WORK INSTRUCTIONS: Copy the line containing "Returns a new", then all lines after it up to and including the final line of the material, exactly and without additions.

SOURCE DATA:
-*-

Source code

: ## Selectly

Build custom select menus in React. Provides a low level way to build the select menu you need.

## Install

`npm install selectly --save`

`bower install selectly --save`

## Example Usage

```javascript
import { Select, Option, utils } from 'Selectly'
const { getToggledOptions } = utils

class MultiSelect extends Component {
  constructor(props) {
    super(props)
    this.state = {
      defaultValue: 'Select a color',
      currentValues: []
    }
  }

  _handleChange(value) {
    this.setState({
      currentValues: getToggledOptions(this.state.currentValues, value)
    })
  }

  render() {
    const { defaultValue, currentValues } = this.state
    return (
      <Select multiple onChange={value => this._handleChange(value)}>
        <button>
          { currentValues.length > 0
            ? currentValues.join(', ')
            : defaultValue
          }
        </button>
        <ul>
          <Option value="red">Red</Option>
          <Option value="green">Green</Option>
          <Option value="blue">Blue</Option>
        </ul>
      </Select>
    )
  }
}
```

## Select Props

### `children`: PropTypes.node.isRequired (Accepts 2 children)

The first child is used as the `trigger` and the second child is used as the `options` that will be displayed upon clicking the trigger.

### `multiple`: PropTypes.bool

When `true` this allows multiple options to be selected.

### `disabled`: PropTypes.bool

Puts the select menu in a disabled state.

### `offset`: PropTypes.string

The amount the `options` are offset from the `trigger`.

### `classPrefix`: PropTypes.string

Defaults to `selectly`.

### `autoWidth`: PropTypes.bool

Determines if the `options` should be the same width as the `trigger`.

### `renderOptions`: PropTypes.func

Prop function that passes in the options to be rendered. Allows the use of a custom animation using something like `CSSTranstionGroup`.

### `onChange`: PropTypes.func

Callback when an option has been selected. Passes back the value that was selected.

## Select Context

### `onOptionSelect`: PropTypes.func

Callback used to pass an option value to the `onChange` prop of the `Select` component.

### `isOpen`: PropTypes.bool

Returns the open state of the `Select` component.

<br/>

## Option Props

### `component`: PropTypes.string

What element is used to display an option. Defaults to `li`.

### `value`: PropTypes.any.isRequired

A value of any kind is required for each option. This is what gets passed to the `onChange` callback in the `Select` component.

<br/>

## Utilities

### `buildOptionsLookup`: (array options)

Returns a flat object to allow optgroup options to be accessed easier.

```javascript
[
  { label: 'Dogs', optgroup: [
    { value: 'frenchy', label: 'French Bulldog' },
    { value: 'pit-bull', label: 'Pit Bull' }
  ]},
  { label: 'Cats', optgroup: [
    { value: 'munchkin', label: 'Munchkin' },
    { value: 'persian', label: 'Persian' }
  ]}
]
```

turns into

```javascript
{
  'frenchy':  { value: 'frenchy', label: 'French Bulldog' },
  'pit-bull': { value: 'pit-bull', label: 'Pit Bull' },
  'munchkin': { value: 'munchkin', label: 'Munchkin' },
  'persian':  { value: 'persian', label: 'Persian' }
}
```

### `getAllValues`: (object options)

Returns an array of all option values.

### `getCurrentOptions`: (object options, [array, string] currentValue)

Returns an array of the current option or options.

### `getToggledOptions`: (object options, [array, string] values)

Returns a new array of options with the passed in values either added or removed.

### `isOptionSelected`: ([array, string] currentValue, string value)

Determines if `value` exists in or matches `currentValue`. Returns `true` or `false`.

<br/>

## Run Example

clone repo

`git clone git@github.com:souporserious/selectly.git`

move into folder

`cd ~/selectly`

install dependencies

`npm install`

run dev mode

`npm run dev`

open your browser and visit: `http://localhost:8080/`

-*-

EXERCISE SOLUTION:
Returns a new array of options with the passed in values either added or removed.

### `isOptionSelected`: ([array, string] currentValue, string value)

Determines if `value` exists in or matches `currentValue`. Returns `true` or `false`.

<br/>

## Run Example

clone repo

`git clone git@github.com:souporserious/selectly.git`

move into folder

`cd ~/selectly`

install dependencies

`npm install`

run dev mode

`npm run dev`

open your browser and visit: `http://localhost:8080/`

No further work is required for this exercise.